Ortaklık mı kumpas mı?
- GİRİŞ14.06.2025 09:13
- GÜNCELLEME14.06.2025 09:13
Trump "Saldıracaklar haberiniz olsun" dedi. İran "Müzakere masasındayız, blöf yapıyorlar" diye düşündü. İsrail, "Ben kendi işime bakarım" deyip saldırıya geçti.
Orta Doğu'da Tel Aviv'in çıkarmak istediği büyük savaş, perşembeyi cumaya bağlayan gece saat 3 sularında ne yazık ki çıktı.
Sürecin buraya evrileceğine yönelik sinyaller oldukça açıktı aslında. Beyaz Saray ile Tel Aviv arasındaki son telefon görüşmesinden sonra Trump, "Saldırmayın" söylemini değiştirerek Tahran'ın agresifleştiğini belirtmişti. Akabinde CENTCOM bölgesinde çalışan Amerikalıların ailelerine gönüllü dönüş hakkı tanındı. Bir hareketlilik olacak burada derken Uluslararası Atom Enerjisi Kurumu "İran 20 yıl sonra yükümlülüklerini ihlal etti" diyen bir rapor hazırladı. İsrail, saatler sonra operasyona başladı.

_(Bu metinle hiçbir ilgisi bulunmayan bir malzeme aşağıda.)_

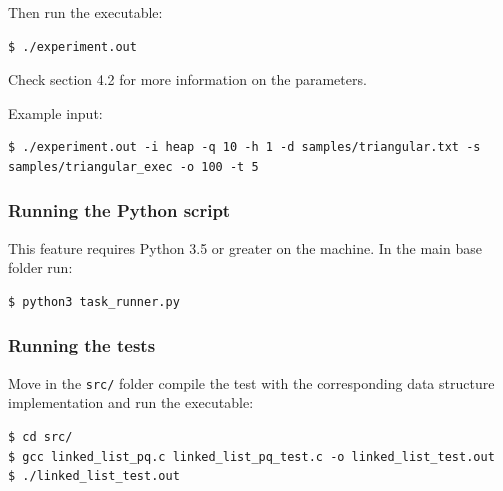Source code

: \documentclass{article}
\begin{document}
Then run the executable:
\begin{verbatim}
$ ./experiment.out
\end{verbatim}

Check section 4.2 for more information on the parameters.

Example input:

\begin{verbatim}
$ ./experiment.out -i heap -q 10 -h 1 -d samples/triangular.txt -s samples/triangular_exec -o 100 -t 5
\end{verbatim}

\subsubsection*{Running the Python script}
This feature requires Python 3.5 or greater on the machine. In the main base folder run:

\begin{verbatim}
$ python3 task_runner.py
\end{verbatim}

\subsubsection*{Running the tests}
Move in the \texttt{src/} folder compile the test with the corresponding data structure implementation and run the executable:
\begin{verbatim}
$ cd src/
$ gcc linked_list_pq.c linked_list_pq_test.c -o linked_list_test.out
$ ./linked_list_test.out
\end{verbatim}

\pagebreak





\end{document}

Amerikalılar hızla "Biz bu saldırıda yokuz" mesajı verdiler. Ancak Trump, gazetecilerin sorduğu "ABD operasyona katıldı mı?" sorusuna "Yorum yapmayacağım" dedi.
Saldırı gerçekleşti; hâlâ devam ediyor. Ne zaman sonuçlanacağı belli değil. O nedenle sizlerle birlikte tüm tarafların pozisyonlarını irdeleyelim.
İRAN SALDIRIYA NASIL BU KADAR HAZIRLIKSIZ YAKALANDI?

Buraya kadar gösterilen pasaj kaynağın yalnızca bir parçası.